As well as a dual historical-contemporary focus, we sought to bring together different knowledge domains. We looked at Romantic theories of how information propagated within and across crowds, comparing these to modern computer vision techniques, such as the Social Force Model. We also considered sub-domains of surveillance including event tracking and crowd detection, and talked about predictive policing and "plausible spacetime trajectories". Romantic authors and painters, we suggested, already modelled the psychological impacts of constructing "plausible" pasts for individuals, using Haydon's painting (first image above) of a crowd scene in which Keats's face can be detected.

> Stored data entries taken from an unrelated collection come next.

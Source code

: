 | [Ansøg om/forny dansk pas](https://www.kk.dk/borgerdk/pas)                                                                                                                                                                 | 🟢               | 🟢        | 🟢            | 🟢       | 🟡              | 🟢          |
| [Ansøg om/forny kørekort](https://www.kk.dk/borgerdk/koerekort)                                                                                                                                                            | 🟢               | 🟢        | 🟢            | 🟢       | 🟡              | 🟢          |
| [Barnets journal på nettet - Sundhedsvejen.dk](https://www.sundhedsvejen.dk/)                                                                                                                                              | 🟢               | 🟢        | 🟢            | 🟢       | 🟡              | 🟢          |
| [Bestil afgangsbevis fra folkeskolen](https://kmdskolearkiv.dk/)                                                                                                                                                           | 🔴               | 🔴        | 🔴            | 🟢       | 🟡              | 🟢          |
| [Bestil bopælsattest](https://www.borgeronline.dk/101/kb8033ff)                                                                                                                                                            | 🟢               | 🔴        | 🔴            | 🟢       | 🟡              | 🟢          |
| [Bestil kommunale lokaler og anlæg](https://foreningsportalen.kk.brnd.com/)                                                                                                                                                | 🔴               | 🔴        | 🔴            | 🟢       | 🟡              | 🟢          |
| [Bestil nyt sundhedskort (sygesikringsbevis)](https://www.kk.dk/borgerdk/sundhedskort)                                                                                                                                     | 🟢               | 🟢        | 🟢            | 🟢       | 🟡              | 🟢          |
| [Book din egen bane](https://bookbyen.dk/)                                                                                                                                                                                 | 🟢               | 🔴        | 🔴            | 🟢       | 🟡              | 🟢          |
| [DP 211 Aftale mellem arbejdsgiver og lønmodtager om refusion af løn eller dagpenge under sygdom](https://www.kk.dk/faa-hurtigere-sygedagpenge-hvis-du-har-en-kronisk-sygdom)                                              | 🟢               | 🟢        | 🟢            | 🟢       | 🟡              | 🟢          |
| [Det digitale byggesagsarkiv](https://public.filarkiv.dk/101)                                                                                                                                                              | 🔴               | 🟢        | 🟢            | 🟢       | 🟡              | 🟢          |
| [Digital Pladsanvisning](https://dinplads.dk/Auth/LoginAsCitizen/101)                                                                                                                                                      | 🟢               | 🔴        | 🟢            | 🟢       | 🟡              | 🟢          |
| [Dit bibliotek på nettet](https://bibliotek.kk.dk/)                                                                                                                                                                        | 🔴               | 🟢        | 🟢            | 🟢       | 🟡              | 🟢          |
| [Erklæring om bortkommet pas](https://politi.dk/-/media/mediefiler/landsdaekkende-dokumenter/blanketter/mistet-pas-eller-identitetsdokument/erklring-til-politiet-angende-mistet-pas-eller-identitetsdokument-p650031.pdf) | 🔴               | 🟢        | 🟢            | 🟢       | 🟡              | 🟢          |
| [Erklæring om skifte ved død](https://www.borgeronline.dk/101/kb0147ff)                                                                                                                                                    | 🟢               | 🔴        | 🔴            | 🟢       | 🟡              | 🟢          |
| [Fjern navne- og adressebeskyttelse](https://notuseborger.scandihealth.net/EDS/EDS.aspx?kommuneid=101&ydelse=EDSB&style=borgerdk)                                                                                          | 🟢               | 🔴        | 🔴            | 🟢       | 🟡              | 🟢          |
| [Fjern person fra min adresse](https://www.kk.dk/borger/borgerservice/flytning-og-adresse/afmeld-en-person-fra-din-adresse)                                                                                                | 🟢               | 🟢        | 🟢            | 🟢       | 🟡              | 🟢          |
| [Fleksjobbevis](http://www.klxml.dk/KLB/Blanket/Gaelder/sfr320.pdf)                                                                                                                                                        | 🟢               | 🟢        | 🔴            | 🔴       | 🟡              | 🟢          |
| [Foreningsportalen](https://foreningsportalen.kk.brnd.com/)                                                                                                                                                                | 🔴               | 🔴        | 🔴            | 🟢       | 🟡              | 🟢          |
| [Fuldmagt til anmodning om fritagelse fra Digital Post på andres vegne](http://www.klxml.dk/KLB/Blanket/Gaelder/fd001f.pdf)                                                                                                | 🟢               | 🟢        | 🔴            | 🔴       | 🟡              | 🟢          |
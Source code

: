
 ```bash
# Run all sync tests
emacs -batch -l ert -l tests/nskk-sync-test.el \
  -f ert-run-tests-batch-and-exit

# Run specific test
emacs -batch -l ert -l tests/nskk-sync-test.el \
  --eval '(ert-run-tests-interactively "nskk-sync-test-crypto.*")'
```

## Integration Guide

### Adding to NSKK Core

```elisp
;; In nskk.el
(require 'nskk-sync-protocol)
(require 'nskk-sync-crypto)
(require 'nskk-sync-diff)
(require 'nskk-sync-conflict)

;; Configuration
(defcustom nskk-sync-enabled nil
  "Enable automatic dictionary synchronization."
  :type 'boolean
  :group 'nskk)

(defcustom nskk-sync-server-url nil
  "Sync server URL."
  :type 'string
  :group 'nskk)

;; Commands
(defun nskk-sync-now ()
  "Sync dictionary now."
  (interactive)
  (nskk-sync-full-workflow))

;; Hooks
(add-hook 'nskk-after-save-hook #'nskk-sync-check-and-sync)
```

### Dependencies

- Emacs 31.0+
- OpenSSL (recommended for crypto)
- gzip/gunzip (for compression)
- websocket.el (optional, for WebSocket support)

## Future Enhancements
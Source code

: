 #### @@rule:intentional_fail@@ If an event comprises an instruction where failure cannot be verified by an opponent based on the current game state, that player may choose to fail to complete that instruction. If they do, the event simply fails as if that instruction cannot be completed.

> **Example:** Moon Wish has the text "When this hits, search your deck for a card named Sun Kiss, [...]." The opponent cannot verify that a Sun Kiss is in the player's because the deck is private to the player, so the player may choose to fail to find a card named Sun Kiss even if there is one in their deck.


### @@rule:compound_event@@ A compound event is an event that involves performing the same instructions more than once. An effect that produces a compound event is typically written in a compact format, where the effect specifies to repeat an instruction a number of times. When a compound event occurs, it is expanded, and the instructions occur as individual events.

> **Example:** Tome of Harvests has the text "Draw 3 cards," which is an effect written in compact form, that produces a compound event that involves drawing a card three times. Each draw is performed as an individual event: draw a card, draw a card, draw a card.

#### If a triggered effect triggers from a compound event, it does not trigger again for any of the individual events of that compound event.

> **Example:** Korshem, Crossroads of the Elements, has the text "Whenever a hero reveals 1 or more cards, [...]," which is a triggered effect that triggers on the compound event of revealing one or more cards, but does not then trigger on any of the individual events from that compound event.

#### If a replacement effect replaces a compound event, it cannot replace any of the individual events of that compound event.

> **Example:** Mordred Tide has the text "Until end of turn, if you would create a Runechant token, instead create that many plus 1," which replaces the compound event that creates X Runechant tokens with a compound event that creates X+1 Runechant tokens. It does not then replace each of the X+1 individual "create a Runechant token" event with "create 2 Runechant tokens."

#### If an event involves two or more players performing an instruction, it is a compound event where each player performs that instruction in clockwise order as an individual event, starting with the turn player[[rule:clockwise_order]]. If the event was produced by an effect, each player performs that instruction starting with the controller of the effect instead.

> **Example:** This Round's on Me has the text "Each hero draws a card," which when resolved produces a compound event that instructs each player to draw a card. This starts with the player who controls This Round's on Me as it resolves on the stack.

From the Industrial Revolution and before, technology such as 1819's modish velocipede – which like modern drones were recognized as having "good" and "bad" applications – has focused, or proxied, wider ethical debates about the shape of a future society. We see this technoethical processing in the now unknown Tickler, just as we find it in Mary Shelley's famous novel Frankenstein (1817). In the light of the new information that has emerged during 30c3, it is valuable to remind ourselves where many of our assumptions about technological application, surveillance, privacy and public space have come from. (See ZDF's Hyperworld blog for an excellent summary of our talk in this respect.)
All the talks at 30c3 can be watched on CCC's YouTube channel. Link to photo stream. Our interview (in German) with Die Sondersendung on Romanticism, technology and ethics can be heard here.
After talking about Romantic crowds at the Congress, we joined "the push" (Romantic slang for a crowd) of people watching the New Year's fireworks along Hamburg's heaving harbour.